In the future, the article describes, Internet-connected continuous glucose monitors, paired with cloud storage of data from insulin pumps and telemedicine systems, will become more common. In addition, the artificial pancreas—an autonomous device that adjusts insulin delivery according to the glucose level—will test patients’ troubleshooting skills; a remote assistance system, similar to General Motors’ OnStar system for emergencies, could provide advice in case of a system failure or send emergency assistance if the glucose level crashes.

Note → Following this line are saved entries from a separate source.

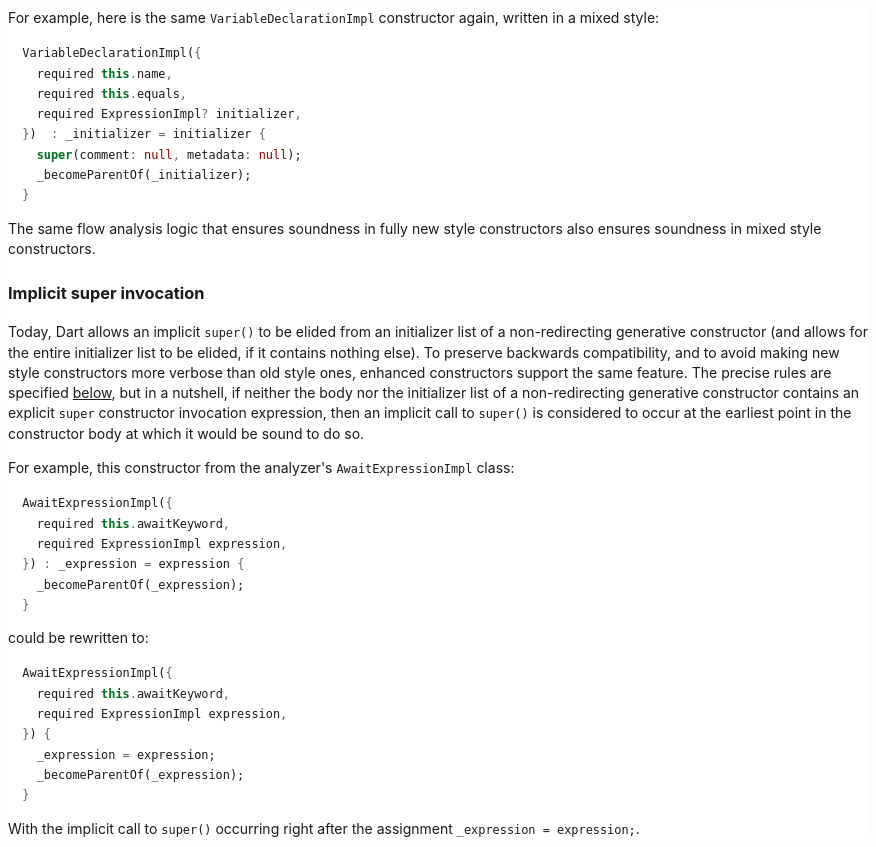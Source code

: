 For example, here is the same `VariableDeclarationImpl` constructor again,
written in a mixed style:

```dart
  VariableDeclarationImpl({
    required this.name,
    required this.equals,
    required ExpressionImpl? initializer,
  })  : _initializer = initializer {
    super(comment: null, metadata: null);
    _becomeParentOf(_initializer);
  }
```

The same flow analysis logic that ensures soundness in fully new style
constructors also ensures soundness in mixed style constructors.

### Implicit super invocation

Today, Dart allows an implicit `super()` to be elided from an initializer list
of a non-redirecting generative constructor (and allows for the entire
initializer list to be elided, if it contains nothing else). To preserve
backwards compatibility, and to avoid making new style constructors more verbose
than old style ones, enhanced constructors support the same feature. The precise
rules are specified
[below](#insertion-of-implicit-super-constructor-invocations), but in a
nutshell, if neither the body nor the initializer list of a non-redirecting
generative constructor contains an explicit `super` constructor invocation
expression, then an implicit call to `super()` is considered to occur at the
earliest point in the constructor body at which it would be sound to do so.

For example, this constructor from the analyzer's `AwaitExpressionImpl` class:

```dart
  AwaitExpressionImpl({
    required this.awaitKeyword,
    required ExpressionImpl expression,
  }) : _expression = expression {
    _becomeParentOf(_expression);
  }
```

could be rewritten to:

```dart
  AwaitExpressionImpl({
    required this.awaitKeyword,
    required ExpressionImpl expression,
  }) {
    _expression = expression;
    _becomeParentOf(_expression);
  }
```

With the implicit call to `super()` occurring right after the assignment
`_expression = expression;`.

A self-sustaining telemedicine system that automatically follows the patient may be the next step after home health care. Telemedicine is already being employed to monitor and transmit patient data, such as vital signs, from the patient’s home to the physician’s office; when an online video medicine consultation is needed, the simplest systems allow patients to connect virtually just by plugging in a cable and turning on the television. As technology and Internet connectivity continue to evolve, the future will bring many more options for convenient, quality health care delivery—for both patients and providers.